Zig Learnings | namishh

This is a collection of my learnings about Zig. I am still a very newb in low level so I felt I should document some good learnings here.

Optional Type

An optional type in Zig is a way to represent a value that might or might not exist. It's like a box that can either contain something (a value of type T) or be empty (null). For example:

If T is an integer (i32), then ?i32 means "this could be an integer or nothing."
If T is a pointer (*u8), then ?*u8 means "this could be a pointer or nothing."

1var ptr: ?*i32 = null; // ptr is stored as 0x0
2ptr = &some_integer;   // ptr now holds the address of some_integer

The optional pointer takes up the same amount of memory as a regular pointer (e.g., 8 bytes on a 64-bit system)
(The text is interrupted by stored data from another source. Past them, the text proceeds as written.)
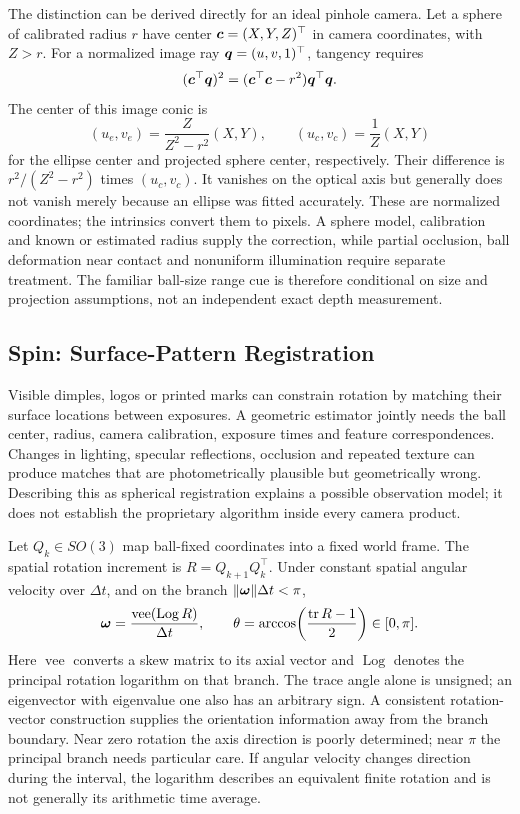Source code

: The distinction can be derived directly for an ideal pinhole camera.
Let a sphere of calibrated radius $r$ have center $\vect{c}=(X,Y,Z)^\top$ in camera coordinates, with $Z>r$.
For a normalized image ray $\vect{q}=(u,v,1)^\top$, tangency requires
\begin{equation}
(\vect{c}^{\top}\vect{q})^2
=(\vect{c}^{\top}\vect{c}-r^2)\vect{q}^{\top}\vect{q}.
\end{equation}
The center of this image conic is
\begin{equation}
(u_e,v_e)=\frac{Z}{Z^2-r^2}(X,Y),
\qquad
(u_c,v_c)=\frac{1}{Z}(X,Y)
\end{equation}
for the ellipse center and projected sphere center, respectively.
Their difference is $r^2/(Z^2-r^2)$ times $(u_c,v_c)$.
It vanishes on the optical axis but generally does not vanish merely because an ellipse was fitted accurately.
These are normalized coordinates; the intrinsics convert them to pixels.
A sphere model, calibration and known or estimated radius supply the correction, while partial occlusion, ball deformation near contact and nonuniform illumination require separate treatment.
The familiar ball-size range cue is therefore conditional on size and projection assumptions, not an independent exact depth measurement.

\subsection{Spin: Surface-Pattern Registration}
\label{sec:dimplespin}

Visible dimples, logos or printed marks can constrain rotation by matching their surface locations between exposures.
A geometric estimator jointly needs the ball center, radius, camera calibration, exposure times and feature correspondences.
Changes in lighting, specular reflections, occlusion and repeated texture can produce matches that are photometrically plausible but geometrically wrong.
Describing this as spherical registration explains a possible observation model; it does not establish the proprietary algorithm inside every camera product.

Let $Q_k\in SO(3)$ map ball-fixed coordinates into a fixed world frame.
The spatial rotation increment is $R=Q_{k+1}Q_k^\top$.
Under constant spatial angular velocity over $\Delta t$, and on the branch $\|\vect{\omega}\|\Delta t<\pi$,
\begin{equation}
\label{eq:rotangle}
\vect{\omega}=\frac{\operatorname{vee}(\operatorname{Log}R)}{\Delta t},
\qquad
\theta=\arccos\!\left(\frac{\operatorname{tr}R-1}{2}\right)\in[0,\pi].
\end{equation}
Here $\operatorname{vee}$ converts a skew matrix to its axial vector and $\operatorname{Log}$ denotes the principal rotation logarithm on that branch.
The trace angle alone is unsigned; an eigenvector with eigenvalue one also has an arbitrary sign.
A consistent rotation-vector construction supplies the orientation information away from the branch boundary.
Near zero rotation the axis direction is poorly determined; near $\pi$ the principal branch needs particular care.
If angular velocity changes direction during the interval, the logarithm describes an equivalent finite rotation and is not generally its arithmetic time average.

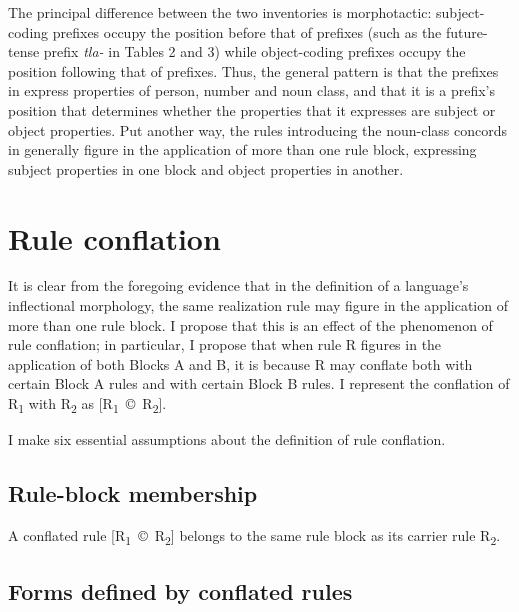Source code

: \documentclass[output=paper,
modfonts
]{LSP/langsci}
\begin{document}
The principal difference between the two inventories is morphotactic:  subject-coding prefixes occupy the position before that of  prefixes (such as the future-tense prefix \textit{tla\nobreakdash-} in Tables 2 and 3) while object-coding prefixes occupy the position following that of  prefixes.  Thus, the general pattern is that the prefixes in  express properties of person, number and noun class, and that it is a prefix’s position that determines whether the properties that it expresses are subject or object properties.  Put another way, the rules introducing the noun-class concords in  generally figure in the application of more than one rule block, expressing subject properties in one block and object properties in another.

\section{Rule conflation}\label{sec:stump:4}
\largerpage[-1]
It is clear from the foregoing evidence that in the definition of a language’s inflectional morphology, the same realization rule may figure in the application of more than one rule block.  I propose that this is an effect of the phenomenon of rule conflation; in particular, I propose that when rule R figures in the application of both Blocks A and B, it is because R may conflate both with certain Block A rules and with certain Block B rules.  I represent the conflation of R\textsubscript{1} with R\textsubscript{2} as [R\textsubscript{1}~©~R\textsubscript{2}].

I make six essential assumptions about the definition of rule conflation.  

 \subsection{Rule-block membership} 

A conflated rule [R\textsubscript{1}~©~R\textsubscript{2}] belongs to the same rule block as its carrier rule R\textsubscript{2}.  

 \subsection{Forms defined by conflated rules}
\end{document}
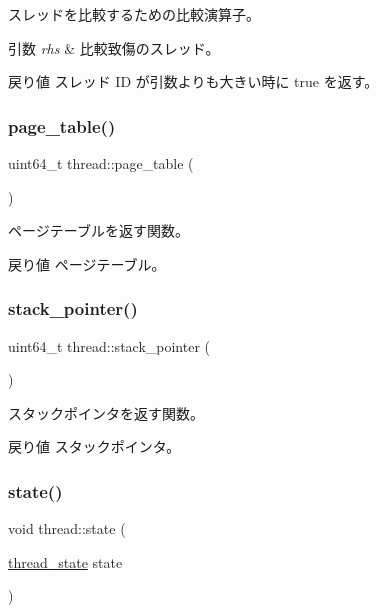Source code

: スレッドを比較するための比較演算子。 
\begin{DoxyParams}{引数}
{\em rhs} & 比較致傷のスレッド。 \\
\hline
\end{DoxyParams}
\begin{DoxyReturn}{戻り値}
スレッド ID が引数よりも大きい時に true を返す。 
\end{DoxyReturn}
\hypertarget{classthread_a2c10391e5b23ac4ff0ff99765bd5728d}{}\label{classthread_a2c10391e5b23ac4ff0ff99765bd5728d} 
\subsubsection{\texorpdfstring{page\+\_\+table()}{page\_table()}}
{\footnotesize\ttfamily uint64\+\_\+t thread\+::page\+\_\+table (\begin{DoxyParamCaption}{ }\end{DoxyParamCaption})}

ページテーブルを返す関数。 \begin{DoxyReturn}{戻り値}
ページテーブル。 
\end{DoxyReturn}
\hypertarget{classthread_a813caa9cffcc7c21008e62235de71b54}{}\label{classthread_a813caa9cffcc7c21008e62235de71b54} 
\subsubsection{\texorpdfstring{stack\+\_\+pointer()}{stack\_pointer()}}
{\footnotesize\ttfamily uint64\+\_\+t thread\+::stack\+\_\+pointer (\begin{DoxyParamCaption}{ }\end{DoxyParamCaption})}

スタックポインタを返す関数。 \begin{DoxyReturn}{戻り値}
スタックポインタ。 
\end{DoxyReturn}
\hypertarget{classthread_a75bf27fd88692ce8a30ca04e3c397681}{}\label{classthread_a75bf27fd88692ce8a30ca04e3c397681} 
\subsubsection{\texorpdfstring{state()}{state()}\hspace{0.1cm}{\footnotesize\ttfamily [1/2]}}
{\footnotesize\ttfamily void thread\+::state (\begin{DoxyParamCaption}\item[{\hyperlink{thread_8h_a4b1b32c1fc744438f665f0f1932dd207}{thread\+\_\+state}}]{state }\end{DoxyParamCaption})}


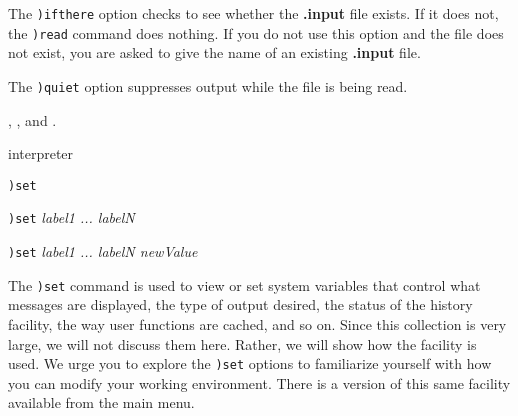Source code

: {{{{{{{The {\tt )ifthere} option checks to see whether the {\bf .input} file
exists.
If it does not, the  {\tt )read} command does nothing.
If you do not use this option and the file does not exist,
you are asked to give the name of an existing {\bf .input} file.

The {\tt )quiet} option suppresses output while the file is being read.

\par{}
,
, and
.




\par{} interpreter

\par{}
\begin{simpleList}
\item {\tt )set}
\item {\tt )set} {\it label1 \lanb{}... labelN\ranb{}}
\item {\tt )set} {\it label1 \lanb{}... labelN\ranb{} newValue}
\end{simpleList}
\par{}

The {\tt )set} command is used to view or set system variables that
control what messages are displayed, the type of output desired, the
status of the history facility, the way \Language{} user functions are
cached, and so on.
Since this collection is very large, we will not discuss them here.
Rather, we will show how the facility is used.
We urge you to explore the {\tt )set} options to familiarize yourself
with how you can modify your \Language{} working environment.
There is a \HyperName{} version of this same facility available from the
main \HyperName{} menu.


}}}}}}}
01// the value may be byte or null
02var maybe : ?u8 = null;	// prefix with ? mark  
03// default value is null
04
05maybe = 10;
06
07var known = maybe.?; // if maybe is null, this will throw an error
08
09var the_value = maybe orelse 0; // if maybe == null : return 0
10// ternary in zig
11var value = if (maybe) |b| b else 0;

? - Used to denote an option value while declaring a variable. It can also be used to unwrap an optional value.
orelse - Used to provide a default value if the optional value is null.

For non-pointer types (like integers, structs, etc.), Zig uses a tagged union to represent the optional.

A tagged union is a way to store either one type of data or another, along with a "tag" to indicate which one is currently stored.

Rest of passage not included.